Mel Watt’s proposal on GSE reform – from Bloomberg

Here is latest Mel Watt’s proposal on GSE reform – sounds somewhat similar to Moelis’s plan.

Here is the details of the plan (FHFA_Perspectives_on_Housing_Finance_Reform)

Mortgage Guarantors Should Become Utilities, GSE Overseer Says

By
Joe Light
January 17, 2018, 12:13 PM PST Updated on January 17, 2018, 2:07 PM PST
• FHFA Director Mel Watt says MBS guarantees should be explicit
• Watt sends letter to senators in response to request for views
Fannie Mae and Freddie Mac’s regulator is throwing its voice into the debate about what to do with the two companies at the center of the U.S. mortgage system.
In a proposal obtained by Bloomberg News, Federal Housing Finance Agency Director Mel Watt wrote that he and agency staff believe the mortgage market should be supported by shareholder-owned utilities with regulated rates of return and an explicit government guarantee of mortgage bonds.
Watt sent the document, titled “Federal Housing Finance Agency Perspectives on Housing Finance Reform” along with a letter dated Tuesday to Senate Banking Chairman Michael Crapo, an Idaho Republican, and Senator Sherrod Brown of Ohio, the panel’s top Democrat.
By sharing the perspectives now, “we seek to provide our views independently and transparently to those who have requested them while continuing to provide technical assistance to the committee and its members on other proposals that may be introduced,” Watt wrote.
Lawmakers’ Responsibility
He added that he still had a “strongly held view that it is the prerogative and responsibility of Congress, not FHFA, to decide on housing finance reform.”
Spokeswomen for the FHFA and Crapo declined to comment, while a spokeswoman for Brown didn’t respond to an emailed request for comment.
The proposal from Watt and the FHFA adds yet another wrinkle to the nine-year struggle by Congress and other policy makers to overhaul the U.S. housing-finance system.
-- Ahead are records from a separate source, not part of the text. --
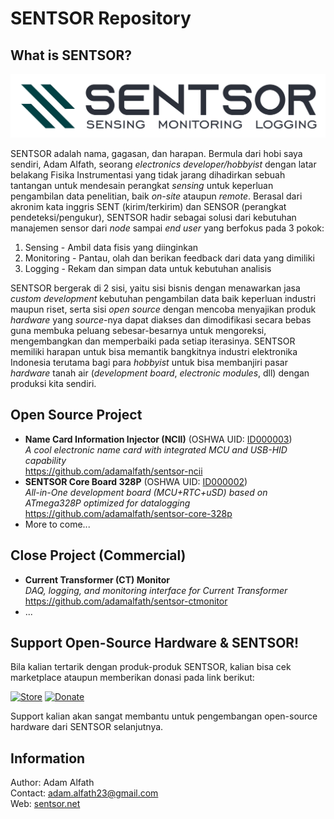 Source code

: # SENTSOR Repository
## What is SENTSOR?
<img src="https://github.com/adamalfath/sentsor/blob/master/media/sentsor-full.png" width="600">  

SENTSOR adalah nama, gagasan, dan harapan. Bermula dari hobi saya sendiri, Adam Alfath, seorang _electronics developer/hobbyist_ dengan latar belakang Fisika Instrumentasi yang tidak jarang dihadirkan sebuah tantangan untuk mendesain perangkat _sensing_ untuk keperluan pengambilan data penelitian, baik _on-site_ ataupun _remote_. Berasal dari akronim kata inggris SENT (kirim/terkirim) dan SENSOR (perangkat pendeteksi/pengukur), SENTSOR hadir sebagai solusi dari kebutuhan manajemen sensor dari _node_ sampai _end user_ yang berfokus pada 3 pokok:
1. Sensing - Ambil data fisis yang diinginkan
2. Monitoring - Pantau, olah dan berikan feedback dari data yang dimiliki
3. Logging - Rekam dan simpan data untuk kebutuhan analisis  

SENTSOR bergerak di 2 sisi, yaitu sisi bisnis dengan menawarkan jasa _custom development_ kebutuhan pengambilan data baik keperluan industri maupun riset, serta sisi _open source_ dengan mencoba menyajikan produk _hardware_ yang _source_-nya dapat diakses dan dimodifikasi secara bebas guna membuka peluang sebesar-besarnya untuk mengoreksi, mengembangkan dan memperbaiki pada setiap iterasinya. SENTSOR memiliki harapan untuk bisa memantik bangkitnya industri elektronika Indonesia terutama bagi para _hobbyist_ untuk bisa membanjiri pasar _hardware_ tanah air (_development board_, _electronic modules_, dll) dengan produksi kita sendiri.

## Open Source Project
- **Name Card Information Injector (NCII)** (OSHWA UID: [ID000003](https://certification.oshwa.org/id000003.html))  
  _A cool electronic name card with integrated MCU and USB-HID capability_  
  https://github.com/adamalfath/sentsor-ncii
- **SENTSOR Core Board 328P** (OSHWA UID: [ID000002](https://certification.oshwa.org/id000002.html))  
  _All-in-One development board (MCU+RTC+uSD) based on ATmega328P optimized for datalogging_  
  https://github.com/adamalfath/sentsor-core-328p
- More to come... 

## Close Project (Commercial)
- **Current Transformer (CT) Monitor**  
  _DAQ, logging, and monitoring interface for Current Transformer_  
  https://github.com/adamalfath/sentsor-ctmonitor
- ... 

## Support Open-Source Hardware & SENTSOR!
Bila kalian tertarik dengan produk-produk SENTSOR, kalian bisa cek marketplace ataupun memberikan donasi pada link berikut:  

[![Store](https://img.shields.io/badge/marketplace-Tokopedia-brightgreen.svg)](https://www.tokopedia.com/gerai-sagalarupa/etalase/sentsor-product)  [![Donate](https://img.shields.io/badge/donate-PayPal-blue.svg)](https://www.paypal.me/adamalfath)  

Support kalian akan sangat membantu untuk pengembangan open-source hardware dari SENTSOR selanjutnya.

## Information
Author: Adam Alfath  
Contact: adam.alfath23@gmail.com  
Web: [sentsor.net](http://www.sentsor.net)
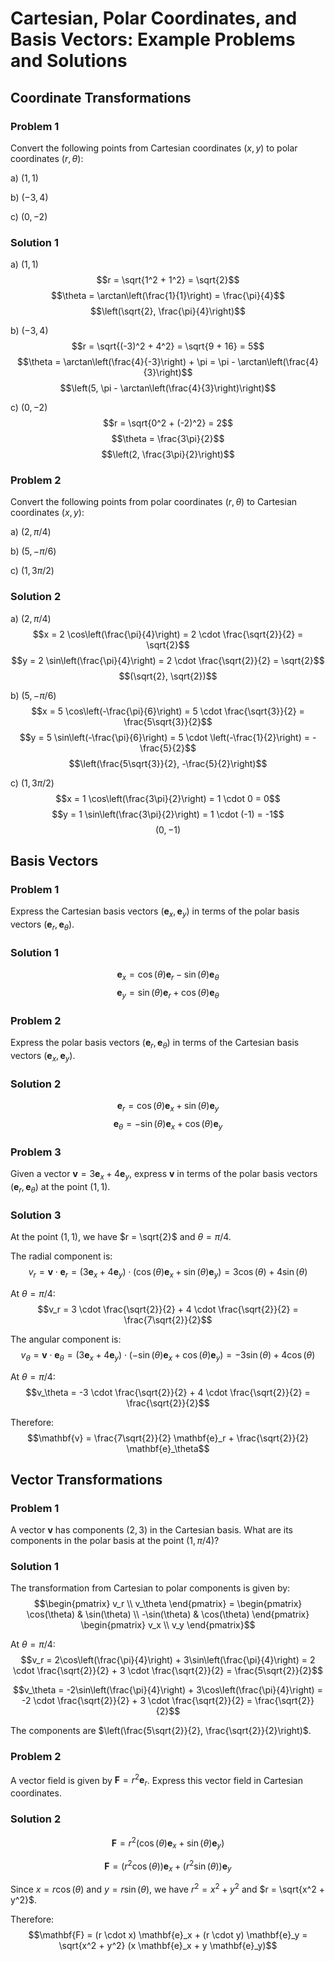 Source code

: # Cartesian, Polar Coordinates, and Basis Vectors: Example Problems and Solutions

## Coordinate Transformations

### Problem 1
Convert the following points from Cartesian coordinates $(x, y)$ to polar coordinates $(r, \theta)$:

a) $(1, 1)$

b) $(-3, 4)$

c) $(0, -2)$

### Solution 1

a) $(1, 1)$
$$r = \sqrt{1^2 + 1^2} = \sqrt{2}$$
$$\theta = \arctan\left(\frac{1}{1}\right) = \frac{\pi}{4}$$
$$\left(\sqrt{2}, \frac{\pi}{4}\right)$$

b) $(-3, 4)$
$$r = \sqrt{(-3)^2 + 4^2} = \sqrt{9 + 16} = 5$$
$$\theta = \arctan\left(\frac{4}{-3}\right) + \pi = \pi - \arctan\left(\frac{4}{3}\right)$$
$$\left(5, \pi - \arctan\left(\frac{4}{3}\right)\right)$$

c) $(0, -2)$
$$r = \sqrt{0^2 + (-2)^2} = 2$$
$$\theta = \frac{3\pi}{2}$$
$$\left(2, \frac{3\pi}{2}\right)$$

### Problem 2
Convert the following points from polar coordinates $(r, \theta)$ to Cartesian coordinates $(x, y)$:

a) $(2, \pi/4)$

b) $(5, -\pi/6)$

c) $(1, 3\pi/2)$

### Solution 2

a) $(2, \pi/4)$
$$x = 2 \cos\left(\frac{\pi}{4}\right) = 2 \cdot \frac{\sqrt{2}}{2} = \sqrt{2}$$
$$y = 2 \sin\left(\frac{\pi}{4}\right) = 2 \cdot \frac{\sqrt{2}}{2} = \sqrt{2}$$
$$(\sqrt{2}, \sqrt{2})$$

b) $(5, -\pi/6)$
$$x = 5 \cos\left(-\frac{\pi}{6}\right) = 5 \cdot \frac{\sqrt{3}}{2} = \frac{5\sqrt{3}}{2}$$
$$y = 5 \sin\left(-\frac{\pi}{6}\right) = 5 \cdot \left(-\frac{1}{2}\right) = -\frac{5}{2}$$
$$\left(\frac{5\sqrt{3}}{2}, -\frac{5}{2}\right)$$

c) $(1, 3\pi/2)$
$$x = 1 \cos\left(\frac{3\pi}{2}\right) = 1 \cdot 0 = 0$$
$$y = 1 \sin\left(\frac{3\pi}{2}\right) = 1 \cdot (-1) = -1$$
$$(0, -1)$$

## Basis Vectors

### Problem 1
Express the Cartesian basis vectors $(\mathbf{e}_x, \mathbf{e}_y)$ in terms of the polar basis vectors $(\mathbf{e}_r, \mathbf{e}_\theta)$.

### Solution 1
$$\mathbf{e}_x = \cos(\theta) \mathbf{e}_r - \sin(\theta) \mathbf{e}_\theta$$
$$\mathbf{e}_y = \sin(\theta) \mathbf{e}_r + \cos(\theta) \mathbf{e}_\theta$$

### Problem 2
Express the polar basis vectors $(\mathbf{e}_r, \mathbf{e}_\theta)$ in terms of the Cartesian basis vectors $(\mathbf{e}_x, \mathbf{e}_y)$.

### Solution 2
$$\mathbf{e}_r = \cos(\theta) \mathbf{e}_x + \sin(\theta) \mathbf{e}_y$$
$$\mathbf{e}_\theta = -\sin(\theta) \mathbf{e}_x + \cos(\theta) \mathbf{e}_y$$

### Problem 3
Given a vector $\mathbf{v} = 3\mathbf{e}_x + 4\mathbf{e}_y$, express $\mathbf{v}$ in terms of the polar basis vectors $(\mathbf{e}_r, \mathbf{e}_\theta)$ at the point $(1, 1)$.

### Solution 3
At the point $(1, 1)$, we have $r = \sqrt{2}$ and $\theta = \pi/4$.

The radial component is:
$$v_r = \mathbf{v} \cdot \mathbf{e}_r = (3\mathbf{e}_x + 4\mathbf{e}_y) \cdot (\cos(\theta)\mathbf{e}_x + \sin(\theta)\mathbf{e}_y) = 3\cos(\theta) + 4\sin(\theta)$$

At $\theta = \pi/4$:
$$v_r = 3 \cdot \frac{\sqrt{2}}{2} + 4 \cdot \frac{\sqrt{2}}{2} = \frac{7\sqrt{2}}{2}$$

The angular component is:
$$v_\theta = \mathbf{v} \cdot \mathbf{e}_\theta = (3\mathbf{e}_x + 4\mathbf{e}_y) \cdot (-\sin(\theta)\mathbf{e}_x + \cos(\theta)\mathbf{e}_y) = -3\sin(\theta) + 4\cos(\theta)$$

At $\theta = \pi/4$:
$$v_\theta = -3 \cdot \frac{\sqrt{2}}{2} + 4 \cdot \frac{\sqrt{2}}{2} = \frac{\sqrt{2}}{2}$$

Therefore:
$$\mathbf{v} = \frac{7\sqrt{2}}{2} \mathbf{e}_r + \frac{\sqrt{2}}{2} \mathbf{e}_\theta$$

## Vector Transformations

### Problem 1
A vector $\mathbf{v}$ has components $(2, 3)$ in the Cartesian basis. What are its components in the polar basis at the point $(1, \pi/4)$?

### Solution 1
The transformation from Cartesian to polar components is given by:
$$\begin{pmatrix} v_r \\ v_\theta \end{pmatrix} = \begin{pmatrix} \cos(\theta) & \sin(\theta) \\ -\sin(\theta) & \cos(\theta) \end{pmatrix} \begin{pmatrix} v_x \\ v_y \end{pmatrix}$$

At $\theta = \pi/4$:
$$v_r = 2\cos\left(\frac{\pi}{4}\right) + 3\sin\left(\frac{\pi}{4}\right) = 2 \cdot \frac{\sqrt{2}}{2} + 3 \cdot \frac{\sqrt{2}}{2} = \frac{5\sqrt{2}}{2}$$

$$v_\theta = -2\sin\left(\frac{\pi}{4}\right) + 3\cos\left(\frac{\pi}{4}\right) = -2 \cdot \frac{\sqrt{2}}{2} + 3 \cdot \frac{\sqrt{2}}{2} = \frac{\sqrt{2}}{2}$$

The components are $\left(\frac{5\sqrt{2}}{2}, \frac{\sqrt{2}}{2}\right)$.

### Problem 2
A vector field is given by $\mathbf{F} = r^2 \mathbf{e}_r$. Express this vector field in Cartesian coordinates.

### Solution 2
$$\mathbf{F} = r^2 (\cos(\theta) \mathbf{e}_x + \sin(\theta) \mathbf{e}_y)$$

$$\mathbf{F} = (r^2 \cos(\theta)) \mathbf{e}_x + (r^2 \sin(\theta)) \mathbf{e}_y$$

Since $x = r\cos(\theta)$ and $y = r\sin(\theta)$, we have $r^2 = x^2 + y^2$ and $r = \sqrt{x^2 + y^2}$.

Therefore:
$$\mathbf{F} = (r \cdot x) \mathbf{e}_x + (r \cdot y) \mathbf{e}_y = \sqrt{x^2 + y^2} (x \mathbf{e}_x + y \mathbf{e}_y)$$ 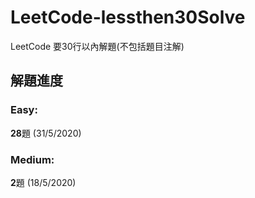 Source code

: # LeetCode-lessthen30Solve
LeetCode 要30行以內解題(不包括題目注解)

## 解題進度
### Easy:
**28**題 (31/5/2020)

### Medium:
**2**題 (18/5/2020)
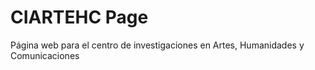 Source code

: # CIARTEHC Page
Página web para el centro de investigaciones en Artes, Humanidades y Comunicaciones
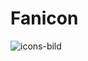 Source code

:# Fanicon
![icons-bild](https://user-images.githubusercontent.com/58586856/113117464-c0fdfb80-920e-11eb-9c42-ea917944e540.png)
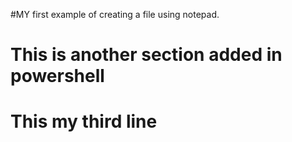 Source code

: #MY first example of creating a file using notepad.
# This is another section added in powershell
# This my third line
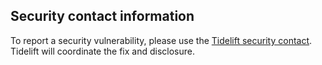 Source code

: ## Security contact information

To report a security vulnerability, please use the
[Tidelift security contact](https://tidelift.com/security).
Tidelift will coordinate the fix and disclosure.
        
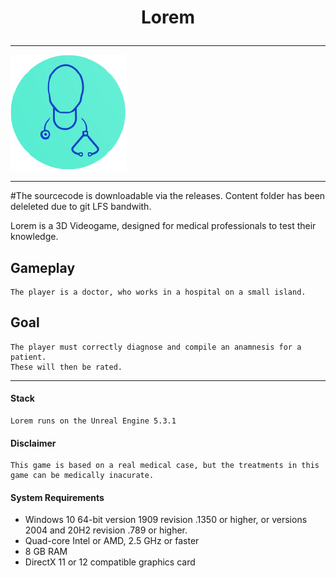 # <p align="center">Lorem</p>

---

<img 
    style="display: block; 
           margin-left: auto;
           margin-right: auto;
           width: 39%;">
![](/Lorem.png)
</img>

---

#The sourcecode is downloadable via the releases. Content folder has been deleleted due to git LFS bandwith.

Lorem is a 3D Videogame, designed for medical professionals to test their knowledge.

## Gameplay

    The player is a doctor, who works in a hospital on a small island.

## Goal

    The player must correctly diagnose and compile an anamnesis for a patient. 
    These will then be rated.

---

#### Stack

    Lorem runs on the Unreal Engine 5.3.1

#### Disclaimer

    This game is based on a real medical case, but the treatments in this game can be medically inacurate.

#### System Requirements

- Windows 10 64-bit version 1909 revision .1350 or higher, or versions 2004 and 20H2 revision .789 or higher.
- Quad-core Intel or AMD, 2.5 GHz or faster
- 8 GB RAM
- DirectX 11 or 12 compatible graphics card

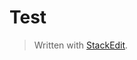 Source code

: 
# Test

> Written with [StackEdit](https://stackedit.io/).
<!--stackedit_data:
eyJoaXN0b3J5IjpbMTI5MTcxNTQ0NV19
-->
The government took over Fannie and Freddie in 2008, eventually injecting them with nearly $188 billion in bailout money. Since then, several lawmakers have introduced legislation that would reform or overhaul the companies, which back nearly half of the mortgage market. No proposal has gained traction.
Fannie and Freddie don’t make mortgages themselves, but buy them from lenders, wrap them into securities and make guarantees to investors in case the loans default.
Changes to their operations, or whatever replaces them, would have wide implications for the housing market, mortgage borrowers, taxpayers and one of the largest bond markets in the world.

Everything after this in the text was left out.